BAC 2001

Philosophie Série ES

Sujet 2

1/ Analyse

Donner pour recevoir, est-ce le principe de tout échange ?

 

 

 

 

Le « pour » renvoie à une idée d’intention : dans le but de

L’idée est celle d’une réciprocité entre le don et ce que l’on reçoit.

(ne donne-t-on que dans le but, l’espoir, de recevoir)

 

 

 

 

Le principe : c’est à dire la maxime morale qui inspire l’échange, ou sa référence, voire son fondement.

Par opposition à la « règle » ou encore à la « réglementation » juridique ou technique

 

 

 

 

Le sujet étend le plus largement possible la portée de l’interrogation : les échanges ne sont pas envisagés ici dans la seule dimension économique, mais d’une manière universelle, quelle que soit la nature de cet échange : au sein de la matière, de la vie, dans la société.

Echanges humains, affectifs, intellectuels, moraux etc…

Reformulation du sujet

Les échanges, quelle que soit leur nature, sont-ils fondés sur une exigence de réciprocité mécaniste, de l’ordre du « donnant - donnant » ? Cette exigence relève-t-elle d’une simple règle du jeu, ou peut-elle être posée comme un principe moral ? D’autres valeurs, comme celle du don gratuit, ne peuvent-elles pas inspirer moralement les échanges ?

 

Plan

            1 – Comment se réalisent de manière générale les échanges, tant dans la nature que dans la société ? Supposent-ils la réciprocité ?

1.1   – Dans la nature, les échanges sont toujours réciproques : qu’il s’agisse de lois comme l’attraction universelle, ou d’échanges au seins d’un biotope donné, ou enfin d’interactions moléculaires dans un organisme vivant, partout l’échange semble reposer sur une réciprocité. (Jacob, Canguilhem)

1.2   – Dans la société, les échanges ne sont possibles que sur la base d’une semblable réciprocité :

1.2.1       exemple 1 : La monnaie, nécessité de trouver une mesure commune (Aristote)

1.2.2       exemple 2 : Les échanges économiques : construits sur le modèle mécanique des échanges naturels : les « vases communicants ».

1.2.3       exemple 3 : Le langage : conventions communes à ceux qui échangent (Saussure) ; l’intersubjectivité : réciprocité du dialogue (Merleau-Ponty).

1.3   – Mais peut-on parler de « principe moral », à propos de cette pratique de la réciprocité ? N’est-ce pas une simple nécessité de la nature, ou, au mieux, une règle pratique, une réglementation ?

Conclusion partielle 1 : La réciprocité règle bien les échanges dans la nature, et d’un point de vue pratique dans la société.

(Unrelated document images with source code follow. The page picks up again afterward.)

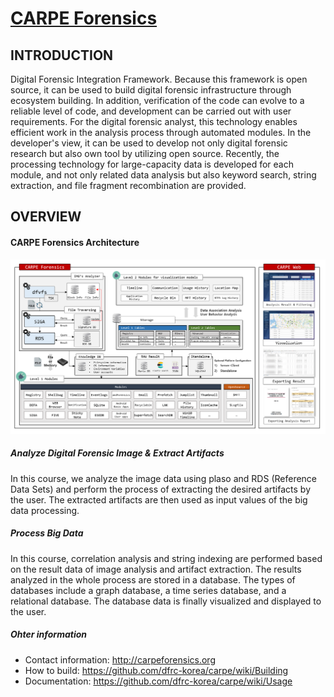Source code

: # [CARPE Forensics](http://forensic.korea.ac.kr/dfrc-project-4.html)

## INTRODUCTION

Digital Forensic Integration Framework. Because this framework is open source, it can be used to build digital forensic infrastructure through ecosystem building. In addition, verification of the code can evolve to a reliable level of code, and development can be carried out with user requirements.
For the digital forensic analyst, this technology enables efficient work in the analysis process through automated modules. In the developer's view, it can be used to develop not only digital forensic research but also own tool by utilizing open source.
Recently, the processing technology for large-capacity data is developed for each module, and not only related data analysis but also keyword search, string extraction, and file fragment recombination are provided.

## OVERVIEW

#### CARPE Forensics Architecture
![Structure](./docs/img/carpe-forensics.png)

##### Analyze Digital Forensic Image & Extract Artifacts
In this course, we analyze the image data using plaso and RDS (Reference Data Sets) and perform the process of extracting the desired artifacts by the user. The extracted artifacts are then used as input values of the big data processing.

##### Process Big Data
In this course, correlation analysis and string indexing are performed based on the result data of image analysis and artifact extraction. The results analyzed in the whole process are stored in a database. The types of databases include a graph database, a time series database, and a relational database. The database data is finally visualized and displayed to the user.


##### Ohter information
* Contact information: http://carpeforensics.org
* How to build: https://github.com/dfrc-korea/carpe/wiki/Building
* Documentation: https://github.com/dfrc-korea/carpe/wiki/Usage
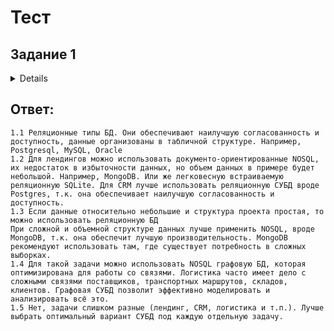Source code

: # Тест 
## Задание 1

<details>

Кейс
Крупная строительная компания, которая также занимается проектированием и девелопментом, решила создать правильную архитектуру для работы с данными. Ниже представлены задачи, которые необходимо решить для каждой предметной области.

Какие типы СУБД, на ваш взгляд, лучше всего подойдут для решения этих задач и почему?

1.1. Бюджетирование проектов с дальнейшим формированием финансовых аналитических отчётов и прогнозирования рисков. СУБД должна гарантировать целостность и чёткую структуру данных.

1.1.* Хеширование стало занимать длительно время, какое API можно использовать для ускорения работы?

1.2. Под каждый девелоперский проект создаётся отдельный лендинг, и все данные по лидам стекаются в CRM к маркетологам и менеджерам по продажам. Какой тип СУБД лучше использовать для лендингов и для CRM? СУБД должны быть гибкими и быстрыми.

1.2.* Можно ли эту задачу закрыть одной СУБД? И если да, то какой именно СУБД и какой реализацией?

1.3. Отдел контроля качества решил создать базу по корпоративным нормам и правилам, обучающему материалу и так далее, сформированную согласно структуре компании. СУБД должна иметь простую и понятную структуру.

1.3.* Можно ли под эту задачу использовать уже существующую СУБД из задач выше и если да, то как лучше это реализовать?

1.4. Департамент логистики нуждается в решении задач по быстрому формированию маршрутов доставки материалов по объектам и распределению курьеров по маршрутам с доставкой документов. СУБД должна уметь быстро работать со связями.

1.4.* Можно ли к этой СУБД подключить отдел закупок или для них лучше сформировать свою СУБД в связке с СУБД логистов?

1.5.* Можно ли все перечисленные выше задачи решить, используя одну СУБД? Если да, то какую именно?

Приведите ответ в свободной форме.
</details>

## Ответ:
    1.1 Реляционные типы БД. Они обеспечивают наилучшую согласованность и доступность, данные организованы в табличной структуре. Например, Postgresql, MySQL, Oracle
    1.2 Для лендингов можно использовать документо-ориентированные NOSQL, их недостаток в избыточности данных, но объем данных в примере будет небольшой. Например, MongoDB. Или же легковесную встраиваемую реляционную SQLite. Для CRM лучше использовать реляционную СУБД вроде Postgres, т.к. она обеспечивает наилучшую согласованность и доступность.
    1.3 Если данные относительно небольшие и структура проекта простая, то можно использовать реляционную БД
    При сложной и объемной структуре данных лучше применить NOSQL, вроде MongoDB, т.к. она обеспечит лучшую производительность. MongoDB рекомендуют использовать там, где существует потребность в сложных выборках.
    1.4 Для такой задачи можно использовать NOSQL графовую БД, которая оптимизирована для работы со связями. Логистика часто имеет дело с сложными связями поставщиков, транспортных маршрутов, складов, клиентов. Графовая СУБД позволит эффективно моделировать и анализировать всё это.
    1.5 Нет, задачи слишком разные (лендинг, CRM, логистика и т.п.). Лучше выбрать оптимальный вариант СУБД под каждую отдельную задачу.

Cependant elle n’en constitue pas pour autant un « principe » : elle est, au mieux, une nécessité pratique.

            2 – Attendre une réciprocité du don, n’est-ce pas ruiner par avance le projet de moraliser les échanges ?

2.1 - Certes, la réciprocité semble au fondement de toute action morale, car elle réalise l’exigence d’universalité du premier impératif catégorique de Kant.

2.2 - Ainsi le « contrat social », de Rousseau place-t-il la réciprocité au nombre des conditions à satisfaire pour réaliser l’équité des droits au sein de la société

2.3 - Mais à ne considérer dans autrui que l’attente d’une réponse, c’est aussi d’une certaine manière l’instituer comme moyen, et non comme fin de notre action(Kant). En quelque sorte, je me servirais d’autrui pour parvenir à mes fins. Si cela était, resterait-il une place pour une conception morale des relations humaines ?

exemple : L’amour humain : simple nécessité pour la reconnaissance de soi (Hegel, Sartre), ou intérêt véritable porté à autrui ? En d’autres termes, reconnaissons nous autrui parce que nous en attendons la même reconnaissance, ou aimons nous autrui comme notre frère, même s’il ne nous aime pas ?

Conclusion partielle 2 : Postuler la réciprocité comme seul fondement moral de l’échange, c’est s’interdire par avance de moraliser les échanges entre les hommes.

            3 – Les formes les plus élevées de l’échange ne supposent-elles pas d’abandonner cette recherche de la réciprocité au profit d’une culture du don ?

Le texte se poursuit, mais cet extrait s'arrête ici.